→ **Try it**: All of the data must be retyped exactly, with nothing left out.
Data Start Marker
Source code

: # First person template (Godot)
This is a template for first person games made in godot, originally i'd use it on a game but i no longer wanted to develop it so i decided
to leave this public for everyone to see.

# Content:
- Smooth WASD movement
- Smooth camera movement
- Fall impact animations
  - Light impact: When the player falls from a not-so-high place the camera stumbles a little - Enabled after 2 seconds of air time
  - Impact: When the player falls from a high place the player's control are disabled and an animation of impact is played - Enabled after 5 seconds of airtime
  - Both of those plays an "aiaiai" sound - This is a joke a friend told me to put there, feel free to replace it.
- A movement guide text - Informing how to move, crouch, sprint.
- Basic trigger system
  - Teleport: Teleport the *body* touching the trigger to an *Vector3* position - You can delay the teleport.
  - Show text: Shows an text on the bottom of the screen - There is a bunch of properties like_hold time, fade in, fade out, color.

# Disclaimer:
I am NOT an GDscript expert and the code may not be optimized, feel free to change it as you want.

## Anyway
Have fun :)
Data End Marker
→ **Answer to the exercise**:
Source code

: # First person template (Godot)
This is a template for first person games made in godot, originally i'd use it on a game but i no longer wanted to develop it so i decided
to leave this public for everyone to see.

# Content:
- Smooth WASD movement
- Smooth camera movement
- Fall impact animations
  - Light impact: When the player falls from a not-so-high place the camera stumbles a little - Enabled after 2 seconds of air time
  - Impact: When the player falls from a high place the player's control are disabled and an animation of impact is played - Enabled after 5 seconds of airtime
  - Both of those plays an "aiaiai" sound - This is a joke a friend told me to put there, feel free to replace it.
- A movement guide text - Informing how to move, crouch, sprint.
- Basic trigger system
  - Teleport: Teleport the *body* touching the trigger to an *Vector3* position - You can delay the teleport.
  - Show text: Shows an text on the bottom of the screen - There is a bunch of properties like_hold time, fade in, fade out, color.

# Disclaimer:
I am NOT an GDscript expert and the code may not be optimized, feel free to change it as you want.

## Anyway
Have fun :)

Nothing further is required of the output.